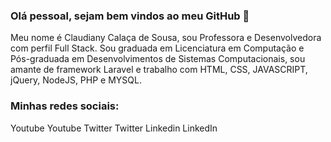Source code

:### Olá pessoal, sejam bem vindos ao meu GitHub 👋

Meu nome é Claudiany Calaça de Sousa, sou Professora e Desenvolvedora com perfil Full Stack. Sou graduada em Licenciatura em Computação e Pós-graduada em Desenvolvimentos de Sistemas Computacionais, sou amante de framework Laravel e trabalho com HTML, CSS, JAVASCRIPT, jQuery, NodeJS, PHP e MYSQL.

### Minhas redes sociais:
Youtube Youtube
Twitter Twitter
Linkedin LinkedIn
<!--
**Claudianycs/claudianycs** is a ✨ _special_ ✨ repository because its `README.md` (this file) appears on your GitHub profile.

Here are some ideas to get you started:

- 🔭 I’m currently working on ...
- 🌱 I’m currently learning ...
- 👯 I’m looking to collaborate on ...
- 🤔 I’m looking for help with ...
- 💬 Ask me about ...
- 📫 How to reach me: ...
- 😄 Pronouns: ...
- ⚡ Fun fact: ...
-->
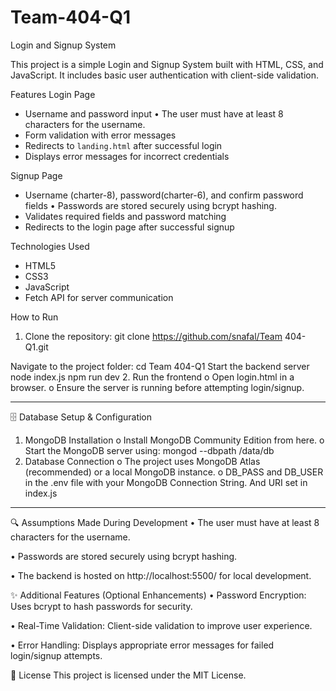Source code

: # Team-404-Q1

Login and Signup System

This project is a simple Login and Signup System built with HTML, CSS, and JavaScript. It includes basic user authentication with client-side validation.

 Features
Login Page
  - Username and password input
•	The user must have at least 8 characters for the username.
  - Form validation with error messages
  - Redirects to `landing.html` after successful login
  - Displays error messages for incorrect credentials

Signup Page
  - Username (charter-8), password(charter-6), and confirm password fields
•	Passwords are stored securely using bcrypt hashing.
  - Validates required fields and password matching
  - Redirects to the login page after successful signup

Technologies Used
- HTML5
- CSS3
- JavaScript 
- Fetch API for server communication


How to Run
1. Clone the repository:
   git clone https://github.com/snafal/Team 404-Q1.git

Navigate to the project folder:
cd Team 404-Q1
Start the backend server
node index.js
npm run dev
2.	Run the frontend
o	Open login.html in a browser.
o	Ensure the server is running before attempting login/signup.
________________________________________
🗄️ Database Setup & Configuration
1.	MongoDB Installation
o	Install MongoDB Community Edition from here.
o	Start the MongoDB server using: 
mongod --dbpath /data/db
2.	Database Connection
o	The project uses MongoDB Atlas (recommended) or a local MongoDB instance.
o	DB_PASS and DB_USER in the .env file with your MongoDB Connection String. And URI set in index.js
________________________________________
🔍 Assumptions Made During Development
•	The user must have at least 8 characters for the username.

•	Passwords are stored securely using bcrypt hashing.

•	The backend is hosted on http://localhost:5500/ for local development.

✨ Additional Features (Optional Enhancements)
•	Password Encryption: Uses bcrypt to hash passwords for security.

•	Real-Time Validation: Client-side validation to improve user experience.

•	Error Handling: Displays appropriate error messages for failed login/signup attempts.

📜 License
This project is licensed under the MIT License.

** Task to carry out **
Across the listing above, state how many lines include the word "successful", with nothing but the number in reply.

** Written answer **
2